Back at the house, I put a lot of effort into cutting my new stone into a shape suitable for its intended purpose. I needed it to have the shape of 56 inch piece of 4 by 6 lumber, though it had come to me shaped more like a massively heavy heavy metal electric guitar. So I mapped out some cut lines on its surface and started cutting. At first I tried a masonry blade in one of my power handsaws, the one with a failing main bearing. But the rock was brutal to the blade, rapidly turning it into a cloud of acrid smoke and hot bits of carbide. The blade did score the rock nicely, but I couldn't take the smoke (I was working in the garage). So then I tried drilling a series of holes with the drill press (which didn't work too well) and then a hand drill (which was almost as bad). Eventually I had to give up for the night.
This afternoon as I lay in the bathtub looking up at the ceiling I spied one of the several resident long-legged spiders doing something very elaborate with his legs.
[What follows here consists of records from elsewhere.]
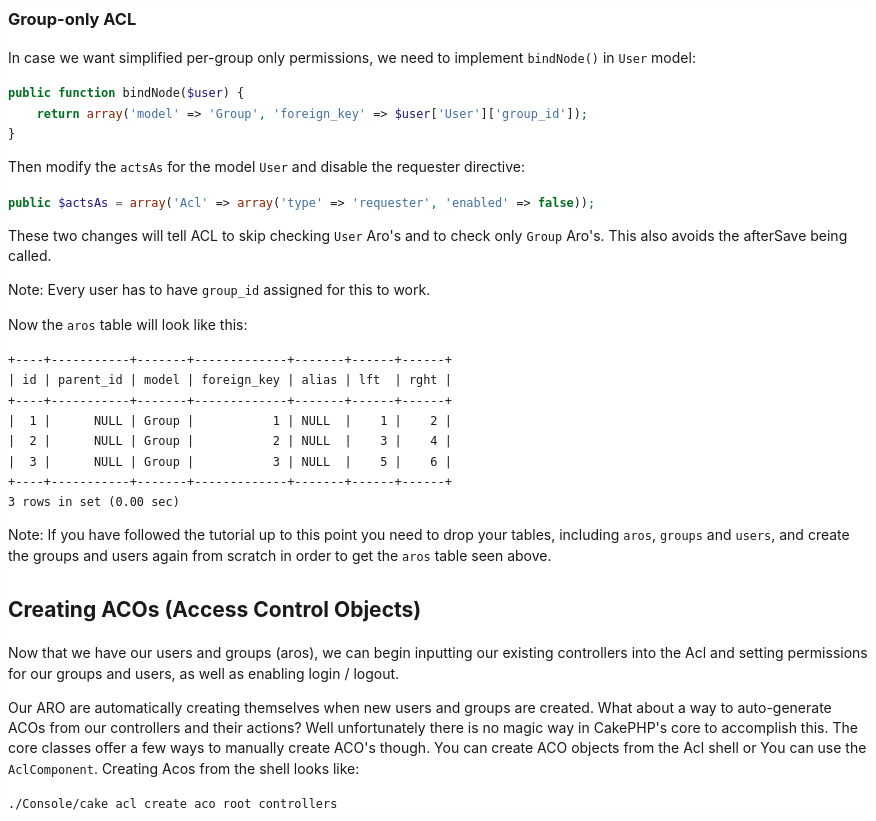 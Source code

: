 ### Group-only ACL

In case we want simplified per-group only permissions, we need to
implement `bindNode()` in `User` model:

``` php
public function bindNode($user) {
    return array('model' => 'Group', 'foreign_key' => $user['User']['group_id']);
}
```

Then modify the `actsAs` for the model `User` and disable the requester directive:

``` php
public $actsAs = array('Acl' => array('type' => 'requester', 'enabled' => false));
```

These two changes will tell ACL to skip checking `User` Aro's and to check only `Group`
Aro's. This also avoids the afterSave being called.

Note: Every user has to have `group_id` assigned for this to work.

Now the `aros` table will look like this:

    +----+-----------+-------+-------------+-------+------+------+
    | id | parent_id | model | foreign_key | alias | lft  | rght |
    +----+-----------+-------+-------------+-------+------+------+
    |  1 |      NULL | Group |           1 | NULL  |    1 |    2 |
    |  2 |      NULL | Group |           2 | NULL  |    3 |    4 |
    |  3 |      NULL | Group |           3 | NULL  |    5 |    6 |
    +----+-----------+-------+-------------+-------+------+------+
    3 rows in set (0.00 sec)

Note: If you have followed the tutorial up to this point you need to drop your tables, including `aros`, `groups` and `users`, and create the groups and users again from scratch in order to get the `aros` table seen above.

## Creating ACOs (Access Control Objects)

Now that we have our users and groups (aros), we can begin
inputting our existing controllers into the Acl and setting
permissions for our groups and users, as well as enabling login /
logout.

Our ARO are automatically creating themselves when new users and
groups are created. What about a way to auto-generate ACOs from our
controllers and their actions? Well unfortunately there is no magic
way in CakePHP's core to accomplish this. The core classes offer a
few ways to manually create ACO's though. You can create ACO
objects from the Acl shell or You can use the `AclComponent`.
Creating Acos from the shell looks like:

    ./Console/cake acl create aco root controllers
She was moving them about with studied precision, obviously manipulating unseen strands of gossamer according to some sort of plan. I wondered what program she was following and whether there was even a trace of learned skill in her craft or whether it was all coming straight off a sequence of DNA. For such a tiny brain, there sure was a lot of complicated movement being controlled, and (mind you) the webs this sort of spider weaves don't appear to have any structure at all. They're cobwebs. This got me to comparing and contrasting what this spider does with her legs to what my intestine does with its various muscles whenever I call upon my digestive system to obtain nutrients from my food. My intestine surely undertakes all sorts of elaborate movements and secretes numerous mysterious substances, but all of the choreography happens completely automatically, the instructions for food processing presumably read verbatim off one of my sequences of DNA. From what I understand, this behavior doesn't even require the input of my brain. (For example, Christopher Reeves never had much trouble with digestion.)
In Salon today I read an interesting interview of Jonathan Margolis, who just wrote a book called O: An Intimate History of the Orgasm about orgasm and the history of humankind's subjugation thereto. The interview touched on why it is that Christians have historically been so, you know, bothered by sex. According to the Margolis, the early Christians thought of themselves as wild-eyed futurists out to banish the last traces of animalness from human behavior and society. The result of that mindset is, well, America's puritanical obsession with sex. This got me to wondering, as I often do, about the fundamentalist Christian view of orgasm, particularly the useless-for-procreation variant, female orgasm. The result was a Google search, and ultimately, stuff from jackinworld.com, family.org and religioustolerance.org.